Monday, October 15, 2007

Family Law Academic Acknowledges Significant Difference Between Religious Polygamy and Polyamory as Regards Public Policy

Canadian Law Professor Lorraine E. Weinrib's column, Second Opinion, published today online at includes the following statement, the first of its kind I've seen that recognizes the legitimacy of the interests of polyamorists in public discourse and debate over marriage rights as they apply to same-sex marriage, religious polygamy, and the slippery slope to polyamory as defined by Stanley Kurtz.

In forging public policy, it is important to distinguish between polygamous marriage within authoritarian religious communities and polyamorous relationships. The latter do not necessarily pose harm. They presumably involve mature, informed, and consenting adults, who have access to reproductive health information and health-care services, full exit rights, and access to enforcement of the relevant legal entitlements and protection.

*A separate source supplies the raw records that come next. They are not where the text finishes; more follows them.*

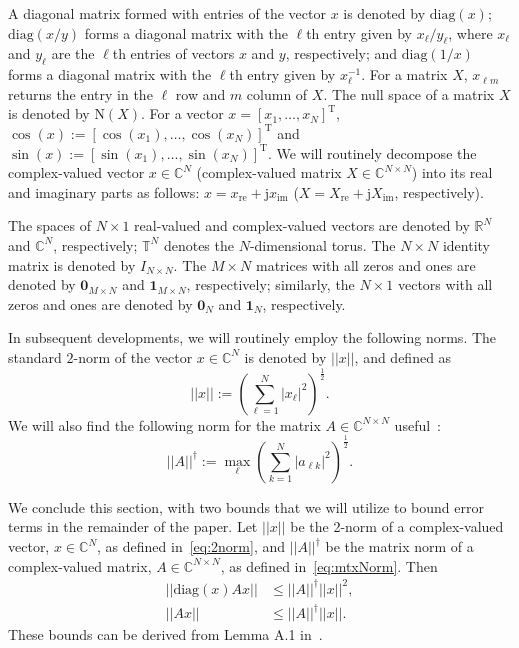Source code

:\documentclass[10 pt, conference]{ieeeconf}
\begin{document}
A diagonal matrix formed with entries of the vector $x$ is denoted by $\mathrm{diag}(x)$;  
$\mathrm{diag}(x/y)$ forms a diagonal matrix with the $\ell$th entry given by $x_\ell/y_\ell$, where $x_\ell$ and $y_\ell$ are the $\ell$th entries of vectors $x$ and $y$, respectively; and $\mathrm{diag}(1/x)$ forms a diagonal matrix with the $\ell$th entry given by $x_\ell^{-1}$. For a matrix $X$, $x_{\ell m}$ returns the entry in the $\ell$ row and $m$ column of $X$. The null space of a matrix $X$ is denoted by $\mathrm{N}(X)$. For a vector $x=[x_1,\dots,x_N]^\mathrm T$, $\cos(x):= [\cos(x_1),\dots,\cos(x_N)]^\mathrm T$ and $\sin(x):= [\sin(x_1),\dots,\sin(x_N)]^\mathrm T$. We will routinely decompose the complex-valued vector $x \in \mathbb{C}^N$ (complex-valued matrix $X \in \mathbb{C}^{N \times N}$) into its real and imaginary parts as follows: $x = x_\mathrm{re} + \mathrm j x_\mathrm{im}$ ($X = X_\mathrm{re} + \mathrm j X_\mathrm{im}$, respectively). 

The spaces of $N\times1$ real-valued and complex-valued vectors are denoted by $\mathbb{R}^N$ and $\mathbb{C}^N$, respectively; $\mathbb{T}^N$ denotes the $N$-dimensional torus. 
The $N \times N$ identity matrix is denoted by $I_{N\times N}$. The $M \times N$ matrices with all zeros and ones are denoted by $\mathbf{0}_{M\times N}$ and $\mathbf{1}_{M\times N}$, respectively; similarly, the $N \times 1$ vectors with all zeros and ones are denoted by $\mathbf{0}_{N}$ and $\mathbf{1}_{N}$, respectively. 

In subsequent developments, we will routinely employ the following norms. The standard $2$-norm of the vector $x \in \mathbb{C}^N$ is denoted by $||x||$, and defined as
\begin{equation}
||x|| := \left( \sum_{\ell=1}^N |x_\ell|^2 \right)^{\frac{1}{2}}.
\label{eq:2norm}
\end{equation}
We will also find the following norm for the matrix $A \in \mathbb{C}^{N \times N}$ useful~\cite{Bolognani-2015}:
\begin{equation}
||A||^\dagger := \max_\ell \left( \sum_{k=1}^N |a_{\ell k}|^2 \right)^{\frac{1}{2}}.
\label{eq:mtxNorm}
\end{equation}

We conclude this section, with two bounds that we will utilize to bound error terms in the remainder of the paper. Let $||x||$ be the 2-norm of a complex-valued vector, $x \in \mathbb{C}^N$, as defined in~\eqref{eq:2norm}, and $||A||^\dagger$ be the matrix norm of a complex-valued matrix, $A \in \mathbb{C}^{N \times N}$, as defined in~\eqref{eq:mtxNorm}.  Then
\begin{align}
||\mathrm{diag} (x) A x|| &\leq ||A||^\dagger ||x||^2, \label{eq:bound1} \\ 
||A x|| &\leq ||A||^\dagger ||x||. \label{eq:bound2}
\end{align}
These bounds can be derived from Lemma A.1 in~\cite{Bolognani-2015}.
\end{document}
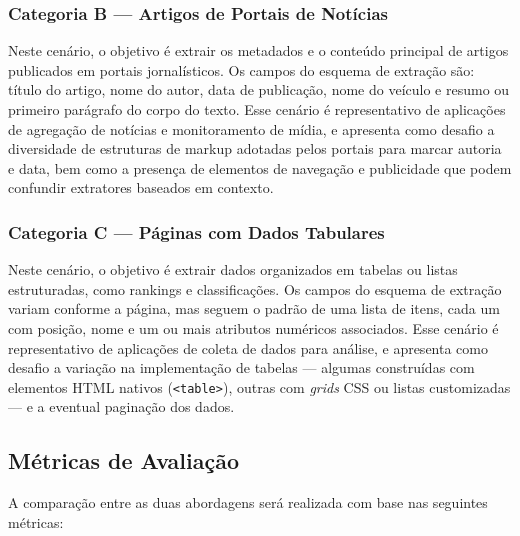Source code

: \documentclass[tcc,capa]{texifsul}
\begin{document}
\subsubsection*{Categoria B — Artigos de Portais de Notícias}

Neste cenário, o objetivo é extrair os metadados e o conteúdo principal de artigos publicados em portais jornalísticos. Os campos do esquema de extração são: título do artigo, nome do autor, data de publicação, nome do veículo e resumo ou primeiro parágrafo do corpo do texto. Esse cenário é representativo de aplicações de agregação de notícias e monitoramento de mídia, e apresenta como desafio a diversidade de estruturas de markup adotadas pelos portais para marcar autoria e data, bem como a presença de elementos de navegação e publicidade que podem confundir extratores baseados em contexto.

\subsubsection*{Categoria C — Páginas com Dados Tabulares}

Neste cenário, o objetivo é extrair dados organizados em tabelas ou listas estruturadas, como rankings e classificações. Os campos do esquema de extração variam conforme a página, mas seguem o padrão de uma lista de itens, cada um com posição, nome e um ou mais atributos numéricos associados. Esse cenário é representativo de aplicações de coleta de dados para análise, e apresenta como desafio a variação na implementação de tabelas — algumas construídas com elementos HTML nativos (\texttt{<table>}), outras com \textit{grids} CSS ou listas customizadas — e a eventual paginação dos dados.

\subsection{Métricas de Avaliação}

A comparação entre as duas abordagens será realizada com base nas seguintes métricas:
\end{document}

It is heartening to now see that family law academics are publicly and knowledgeably identifying the significant differences in the context of public policy between the non-egalitarian ways of religious polygamy and the egalitarian ways of polyamory. These differences matter significantly in human rights terms.

1 comment:

Shara said...

Hear hear. I read the full article and I agree whole-heartedly. The journalist is both determined to stand up for the individual liberties of the women and children who are taken advantage of in extreme patriarchal societies yet is concerned for existing *functional* families of the polygamous nature ... in addition to recognizing the difference between religious-based polygamy and polyamory (although the journalist uses the broader term "polygamy" rather than the more accurate term "polyandry" throughout the article).